If a bull doesn’t like guns, he doesn’t buy one. If a bear doesn’t like guns, he feels that no one should have one.
If a bull is a vegetarian, he doesn’t eat meat. If a bear is, he thinks no one else should eat meat either.
If a bull sees a foreign threat, he thinks about how to defeat his enemy. A bear, however, wonders how to avoid confrontation and look good doing it.
If a bull is homosexual, he quietly lives his life. If a bear is homosexual, he loudly demands legislated respect and acceptance of his lifestyle as “normal.”
If a minority is a bull, he sees himself as independently successful. Their bear counterparts see themselves as victims in need of government protection.

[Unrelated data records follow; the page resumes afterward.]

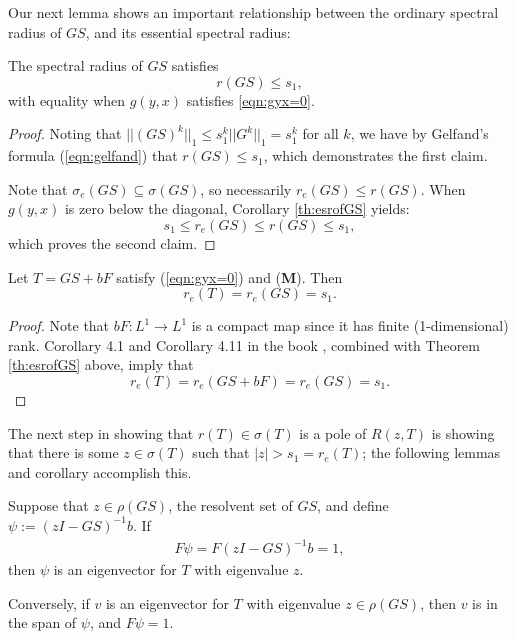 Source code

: Our next lemma shows an important relationship between the ordinary spectral radius of $GS$, and its essential spectral radius:

\begin{lemma} \label{th:srofGS}
	The spectral radius of $GS$ satisfies
	\[r(GS) \leq s_1,\]
	with equality when $g(y,x)$ satisfies \eqref{eqn:gyx=0}.
\end{lemma}

\begin{proof}
	Noting that $||(GS)^k||_1 \leq s_1^k ||G^k||_1 = s_1^k$ for all $k$, we have by Gelfand's formula (\ref{eqn:gelfand}) that $r(GS)\leq s_1$, which demonstrates the first claim.
	
	Note that $\sigma_e(GS) \subseteq \sigma(GS)$, so necessarily $r_e(GS) \leq r(GS)$. When $g(y,x)$ is zero below the diagonal, Corollary \ref{th:esrofGS} yields:
	\[s_1 \leq r_e(GS) \leq r(GS) \leq s_1,\]
	which proves the second claim.
	
\end{proof}

\begin{lemma} \label{th:reiss1}
	Let $T = GS + bF$ satisfy (\ref{eqn:gyx=0}) and (\textbf{M}). Then 
	\[r_e(T) = r_e(GS) = s_1.\]
\end{lemma}

\begin{proof}
	Note that $bF:L^1 \to L^1$ is a compact map since it has finite (1-dimensional) rank. Corollary 4.1 and Corollary 4.11 in the book \cite{Edmunds1987}, combined with Theorem \ref{th:esrofGS} above, imply that
	\[r_e(T) = r_e(GS + bF) = r_e(GS) = s_1.\]
	
\end{proof}

The next step in showing that $r(T) \in \sigma(T)$ is a pole of $R(z, T)$ is showing that there is some $z \in \sigma(T)$ such that $|z| > s_1 = r_e(T)$; the following lemmas and corollary accomplish this.

\begin{lemma} \label{th:eigenvector}
	Suppose that $z \in \rho(GS)$, the resolvent set of $GS$, and define $\psi:= (z I - GS)^{-1}b$. If
	\begin{align}
	F \psi = F(z I - GS)^{-1}b = 1, \label{eqn:evecformula}
	\end{align}
	then $\psi$ is an eigenvector for $T$ with eigenvalue $z$.
	
	Conversely, if $v$ is an eigenvector for $T$ with eigenvalue $z \in \rho(GS)$, then $v$ is in the span of $\psi$, and $F\psi = 1$.
\end{lemma}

If a bull is down-and-out, he thinks about how to better his situation. A similarly down-and-out bear expects the government to take care of him and his working neighbors to pay for it.
If bull doesn’t like a talk show host, he switches channels. Bears, however, demand that those they don’t like be shut down.
If a bull is a non-believer, he doesn’t go to church. A bear who is a non-believer wants any mention of God or religion silenced and all public images thereof banished.
If a bull believes in man-made global warming, he tries to reduce his carbon footprint. A bear who is an adherent to the global warming religion thinks everyone should be forced to live like cavemen.
If a bull decides he needs health care, he goes about shopping for it, or may choose a job that provides it. A bear demands that the rest of us pay for his.
So how obvious was it to you which were the bulls and the bears? Although greatly simplified and generalized, the themes and basic tenets should be obvious. There is much to consider from these generalizations which makes this a pragmatic exercise judging from the national dialogue as it appears in the headlines and commentary on a daily basis. In short, it would appear that bulls believe in the primary tenet upon which this nation was founded: freedom, while the bears prefer government “solutions,” based on conformity and coercion.
That desire for conformity is further manifest in cries for unity and bipartisanship. The caveat to that notion is that for there to be such unity, someone has to sacrifice his principles and belief system to achieve it, and the expectation is that the bulls are the ones who have to acquiesce, while they hope that common sense will prevail and the bears will come to see things through the lens of freedom. The bears assume that since they’re more enlightened the bulls should see things through their lens of conformity and be willing to sacrifice freedom for the common good.
One of the glaring lessons from this little exercise is the realization that it’s not the bulls who attempt to force their belief system on others, as is the common presumption, but it’s the bears who do so. Bulls are content for the most part to allow people to live as they so desire, but the bears, due to the presumed superiority of their position, seek to impose their beliefs on all.
So which ideology is closest to yours? Are you a bull or a bear?
AP award winning columnist Richard Larsen is President of Larsen Financial, a brokerage and financial planning firm in Pocatello, and is a graduate of Idaho State University with a BA in Political Science and History and former member of the Idaho State Journal Editorial Board. He can be reached at firstname.lastname@example.org.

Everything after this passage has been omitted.